Return the data exactly, with all pictures removed.

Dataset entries
= Beginning of Section =

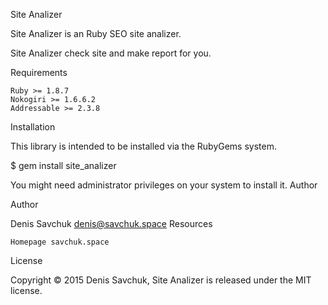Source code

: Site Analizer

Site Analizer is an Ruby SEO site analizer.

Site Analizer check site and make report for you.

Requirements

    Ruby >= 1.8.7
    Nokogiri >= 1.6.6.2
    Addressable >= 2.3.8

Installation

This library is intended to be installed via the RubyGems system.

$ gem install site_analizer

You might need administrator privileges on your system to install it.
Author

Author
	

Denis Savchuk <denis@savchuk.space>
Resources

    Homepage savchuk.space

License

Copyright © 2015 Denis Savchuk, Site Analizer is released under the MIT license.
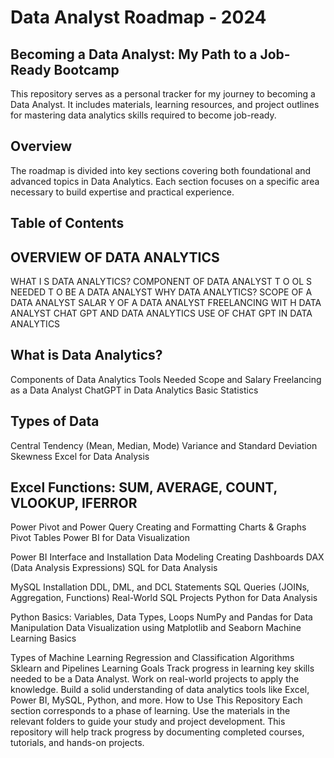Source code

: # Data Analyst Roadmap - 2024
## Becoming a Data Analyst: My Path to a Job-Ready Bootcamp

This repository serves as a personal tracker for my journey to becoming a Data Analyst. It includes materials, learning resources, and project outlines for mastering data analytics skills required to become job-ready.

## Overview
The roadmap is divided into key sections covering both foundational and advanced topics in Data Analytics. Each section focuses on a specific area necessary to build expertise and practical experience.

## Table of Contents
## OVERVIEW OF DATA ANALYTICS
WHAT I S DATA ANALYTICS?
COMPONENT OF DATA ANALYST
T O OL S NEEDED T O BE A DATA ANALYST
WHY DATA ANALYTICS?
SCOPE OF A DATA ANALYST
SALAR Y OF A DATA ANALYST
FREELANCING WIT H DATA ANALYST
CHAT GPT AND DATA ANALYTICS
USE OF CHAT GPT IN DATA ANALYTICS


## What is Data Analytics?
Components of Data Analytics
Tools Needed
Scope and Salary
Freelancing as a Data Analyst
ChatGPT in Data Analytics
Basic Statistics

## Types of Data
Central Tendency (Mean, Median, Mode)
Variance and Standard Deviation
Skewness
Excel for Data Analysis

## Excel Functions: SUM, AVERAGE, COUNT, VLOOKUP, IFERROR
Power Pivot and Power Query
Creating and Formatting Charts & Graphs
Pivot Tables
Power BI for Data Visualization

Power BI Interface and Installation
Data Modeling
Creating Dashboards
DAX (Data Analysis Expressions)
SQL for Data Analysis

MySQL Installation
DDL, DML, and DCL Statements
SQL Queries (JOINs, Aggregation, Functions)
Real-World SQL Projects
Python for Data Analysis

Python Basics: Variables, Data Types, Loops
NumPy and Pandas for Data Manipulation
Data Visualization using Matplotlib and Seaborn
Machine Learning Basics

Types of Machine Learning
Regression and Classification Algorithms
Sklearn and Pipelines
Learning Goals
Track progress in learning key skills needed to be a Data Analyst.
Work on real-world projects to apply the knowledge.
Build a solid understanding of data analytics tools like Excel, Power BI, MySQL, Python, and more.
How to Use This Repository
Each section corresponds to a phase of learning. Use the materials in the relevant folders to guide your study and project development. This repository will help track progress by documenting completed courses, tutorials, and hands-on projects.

= End of Section =

» **Result of this exercise**:
Source code

: Site Analizer

Site Analizer is an Ruby SEO site analizer.

Site Analizer check site and make report for you.

Requirements

    Ruby >= 1.8.7
    Nokogiri >= 1.6.6.2
    Addressable >= 2.3.8

Installation

This library is intended to be installed via the RubyGems system.

$ gem install site_analizer

You might need administrator privileges on your system to install it.
Author

Author
	

Denis Savchuk <denis@savchuk.space>
Resources

    Homepage savchuk.space

License

Copyright © 2015 Denis Savchuk, Site Analizer is released under the MIT license.
Source code

: # Data Analyst Roadmap - 2024
## Becoming a Data Analyst: My Path to a Job-Ready Bootcamp

This repository serves as a personal tracker for my journey to becoming a Data Analyst. It includes materials, learning resources, and project outlines for mastering data analytics skills required to become job-ready.

## Overview
The roadmap is divided into key sections covering both foundational and advanced topics in Data Analytics. Each section focuses on a specific area necessary to build expertise and practical experience.

## Table of Contents
## OVERVIEW OF DATA ANALYTICS
WHAT I S DATA ANALYTICS?
COMPONENT OF DATA ANALYST
T O OL S NEEDED T O BE A DATA ANALYST
WHY DATA ANALYTICS?
SCOPE OF A DATA ANALYST
SALAR Y OF A DATA ANALYST
FREELANCING WIT H DATA ANALYST
CHAT GPT AND DATA ANALYTICS
USE OF CHAT GPT IN DATA ANALYTICS


## What is Data Analytics?
Components of Data Analytics
Tools Needed
Scope and Salary
Freelancing as a Data Analyst
ChatGPT in Data Analytics
Basic Statistics

## Types of Data
Central Tendency (Mean, Median, Mode)
Variance and Standard Deviation
Skewness
Excel for Data Analysis

## Excel Functions: SUM, AVERAGE, COUNT, VLOOKUP, IFERROR
Power Pivot and Power Query
Creating and Formatting Charts & Graphs
Pivot Tables
Power BI for Data Visualization

Power BI Interface and Installation
Data Modeling
Creating Dashboards
DAX (Data Analysis Expressions)
SQL for Data Analysis

MySQL Installation
DDL, DML, and DCL Statements
SQL Queries (JOINs, Aggregation, Functions)
Real-World SQL Projects
Python for Data Analysis

Python Basics: Variables, Data Types, Loops
NumPy and Pandas for Data Manipulation
Data Visualization using Matplotlib and Seaborn
Machine Learning Basics

Types of Machine Learning
Regression and Classification Algorithms
Sklearn and Pipelines
Learning Goals
Track progress in learning key skills needed to be a Data Analyst.
Work on real-world projects to apply the knowledge.
Build a solid understanding of data analytics tools like Excel, Power BI, MySQL, Python, and more.
How to Use This Repository
Each section corresponds to a phase of learning. Use the materials in the relevant folders to guide your study and project development. This repository will help track progress by documenting completed courses, tutorials, and hands-on projects.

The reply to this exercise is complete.